= Supplied records =

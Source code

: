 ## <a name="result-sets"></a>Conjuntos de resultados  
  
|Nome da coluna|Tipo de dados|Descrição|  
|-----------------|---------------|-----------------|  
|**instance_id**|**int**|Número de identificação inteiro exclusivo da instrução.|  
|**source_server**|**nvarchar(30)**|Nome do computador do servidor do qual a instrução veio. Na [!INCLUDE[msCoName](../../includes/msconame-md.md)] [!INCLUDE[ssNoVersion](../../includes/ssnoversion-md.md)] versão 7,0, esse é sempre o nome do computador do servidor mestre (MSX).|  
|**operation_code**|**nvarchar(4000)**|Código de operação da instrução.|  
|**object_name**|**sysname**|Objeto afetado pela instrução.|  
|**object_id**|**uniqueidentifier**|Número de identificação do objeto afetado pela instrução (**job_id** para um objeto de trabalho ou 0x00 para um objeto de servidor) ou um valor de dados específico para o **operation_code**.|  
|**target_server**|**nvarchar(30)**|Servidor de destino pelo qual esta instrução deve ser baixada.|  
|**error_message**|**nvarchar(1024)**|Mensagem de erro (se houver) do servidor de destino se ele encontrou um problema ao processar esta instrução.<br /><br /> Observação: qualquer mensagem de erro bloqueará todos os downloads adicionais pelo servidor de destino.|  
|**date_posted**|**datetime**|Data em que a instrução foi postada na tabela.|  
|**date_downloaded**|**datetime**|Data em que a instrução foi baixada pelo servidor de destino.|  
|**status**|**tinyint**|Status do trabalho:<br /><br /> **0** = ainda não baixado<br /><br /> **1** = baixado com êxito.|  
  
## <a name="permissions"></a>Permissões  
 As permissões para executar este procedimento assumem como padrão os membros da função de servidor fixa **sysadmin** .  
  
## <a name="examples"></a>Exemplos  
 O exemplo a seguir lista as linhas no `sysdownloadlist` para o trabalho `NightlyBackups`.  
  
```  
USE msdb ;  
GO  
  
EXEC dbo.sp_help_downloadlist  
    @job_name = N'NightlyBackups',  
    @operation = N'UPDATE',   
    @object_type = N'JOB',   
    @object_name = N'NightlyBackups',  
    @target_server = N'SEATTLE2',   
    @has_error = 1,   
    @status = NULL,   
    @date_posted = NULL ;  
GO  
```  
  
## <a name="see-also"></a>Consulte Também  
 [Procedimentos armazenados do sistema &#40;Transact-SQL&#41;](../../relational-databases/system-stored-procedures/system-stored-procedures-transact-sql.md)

= About this exercise =
For the listing above, print only the lines starting at the line containing "postada na tabela.|" and ending at the line containing "baixado com êxito.|", exactly, both included.

= Result below =
|**date_posted**|**datetime**|Data em que a instrução foi postada na tabela.|  
|**date_downloaded**|**datetime**|Data em que a instrução foi baixada pelo servidor de destino.|  
|**status**|**tinyint**|Status do trabalho:<br /><br /> **0** = ainda não baixado<br /><br /> **1** = baixado com êxito.|  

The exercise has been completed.